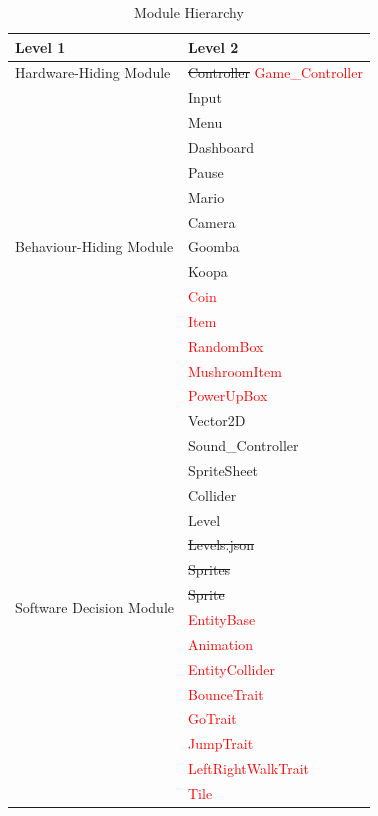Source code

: \documentclass[12pt, titlepage]{article}
\begin{document}
\begin{table}[h!]
\centering
\begin{tabular}{p{} p{}}
\toprule
\textbf{Level 1} & \textbf{Level 2}\\
\midrule

{Hardware-Hiding Module} & \sout{Controller} \textcolor{red}{Game\_Controller} \\
\midrule

\multirow{13}{0.3\textwidth}{Behaviour-Hiding Module} & Input\\
& Menu \\
& Dashboard\\
& Pause\\
& Mario\\
& Camera\\
& Goomba \\
& Koopa \\
& \textcolor{red}{Coin} \\
& \textcolor{red}{Item} \\
& \textcolor{red}{RandomBox} \\
& \textcolor{red}{MushroomItem} \\
& \textcolor{red}{PowerUpBox} \\
\midrule

\multirow{16}{0.3\textwidth}{Software Decision Module} & Vector2D\\
& Sound\_Controller\\
& SpriteSheet\\
& Collider\\
& Level\\
& \sout{Levels.json}\\
& \sout{Sprites} \\
& \sout{Sprite}\\
& \textcolor{red}{EntityBase} \\
& \textcolor{red}{Animation} \\
& \textcolor{red}{EntityCollider} \\
& \textcolor{red}{BounceTrait} \\
& \textcolor{red}{GoTrait} \\
& \textcolor{red}{JumpTrait} \\
& \textcolor{red}{LeftRightWalkTrait} \\
& \textcolor{red}{Tile} \\
\bottomrule

\end{tabular}
\caption{Module Hierarchy}
\label{TblMH}
\end{table}
\end{document}

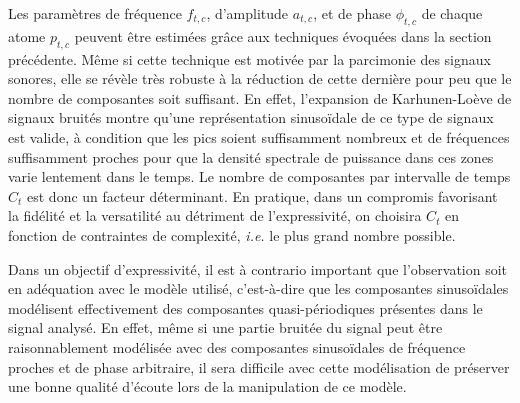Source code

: Les paramètres de fréquence $f_{t, c}$, d'amplitude $a_{t, c}$, et de phase $\phi_{t, c}$ de chaque atome $p_{t, c}$ peuvent être estimées grâce aux techniques évoquées dans la section précédente. Même si cette technique est motivée par la parcimonie des signaux sonores, elle se révèle très robuste à la réduction de cette dernière pour peu que le nombre de composantes soit suffisant. En effet, l'expansion de Karhunen-Lo\`eve de signaux bruités montre qu'une représentation sinusoïdale de ce type de signaux est valide, à condition que les pics soient suffisamment nombreux et de fréquences suffisamment proches pour que la densité spectrale de puissance dans ces zones varie lentement dans le temps. Le nombre de composantes par intervalle de temps $C_t$ est donc un facteur déterminant. En pratique, dans un compromis favorisant la fidélité et la versatilité au détriment de l'expressivité, on choisira $C_t$ en fonction de contraintes de complexité, \textit{i.e.} le plus grand nombre possible.




Dans un objectif d'expressivité, il est à contrario important que l'observation  soit en adéquation avec le modèle utilisé, c'est-à-dire que les composantes sinusoïdales modélisent effectivement des composantes quasi-périodiques présentes dans le signal analysé. En effet, même si une partie bruitée du signal peut être raisonnablement modélisée avec des composantes sinusoïdales de fréquence proches et de phase arbitraire, il sera difficile avec cette modélisation de préserver une bonne qualité d'écoute lors de la manipulation de ce modèle.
------------------------------------------------------------
- _Aim of the task_: Without the pictures, repeat the listing exactly as it reads.

- _Answer to this problem_:
Source code

: \documentclass[12pt, titlepage]{article}
\begin{document}
\begin{table}[h!]
\centering
\begin{tabular}{p{} p{}}
\toprule
\textbf{Level 1} & \textbf{Level 2}\\
\midrule

{Hardware-Hiding Module} & \sout{Controller} \textcolor{red}{Game\_Controller} \\
\midrule

\multirow{13}{0.3\textwidth}{Behaviour-Hiding Module} & Input\\
& Menu \\
& Dashboard\\
& Pause\\
& Mario\\
& Camera\\
& Goomba \\
& Koopa \\
& \textcolor{red}{Coin} \\
& \textcolor{red}{Item} \\
& \textcolor{red}{RandomBox} \\
& \textcolor{red}{MushroomItem} \\
& \textcolor{red}{PowerUpBox} \\
\midrule

\multirow{16}{0.3\textwidth}{Software Decision Module} & Vector2D\\
& Sound\_Controller\\
& SpriteSheet\\
& Collider\\
& Level\\
& \sout{Levels.json}\\
& \sout{Sprites} \\
& \sout{Sprite}\\
& \textcolor{red}{EntityBase} \\
& \textcolor{red}{Animation} \\
& \textcolor{red}{EntityCollider} \\
& \textcolor{red}{BounceTrait} \\
& \textcolor{red}{GoTrait} \\
& \textcolor{red}{JumpTrait} \\
& \textcolor{red}{LeftRightWalkTrait} \\
& \textcolor{red}{Tile} \\
\bottomrule

\end{tabular}
\caption{Module Hierarchy}
\label{TblMH}
\end{table}
\end{document}

Source code

: Les paramètres de fréquence $f_{t, c}$, d'amplitude $a_{t, c}$, et de phase $\phi_{t, c}$ de chaque atome $p_{t, c}$ peuvent être estimées grâce aux techniques évoquées dans la section précédente. Même si cette technique est motivée par la parcimonie des signaux sonores, elle se révèle très robuste à la réduction de cette dernière pour peu que le nombre de composantes soit suffisant. En effet, l'expansion de Karhunen-Lo\`eve de signaux bruités montre qu'une représentation sinusoïdale de ce type de signaux est valide, à condition que les pics soient suffisamment nombreux et de fréquences suffisamment proches pour que la densité spectrale de puissance dans ces zones varie lentement dans le temps. Le nombre de composantes par intervalle de temps $C_t$ est donc un facteur déterminant. En pratique, dans un compromis favorisant la fidélité et la versatilité au détriment de l'expressivité, on choisira $C_t$ en fonction de contraintes de complexité, \textit{i.e.} le plus grand nombre possible.




Dans un objectif d'expressivité, il est à contrario important que l'observation  soit en adéquation avec le modèle utilisé, c'est-à-dire que les composantes sinusoïdales modélisent effectivement des composantes quasi-périodiques présentes dans le signal analysé. En effet, même si une partie bruitée du signal peut être raisonnablement modélisée avec des composantes sinusoïdales de fréquence proches et de phase arbitraire, il sera difficile avec cette modélisation de préserver une bonne qualité d'écoute lors de la manipulation de ce modèle.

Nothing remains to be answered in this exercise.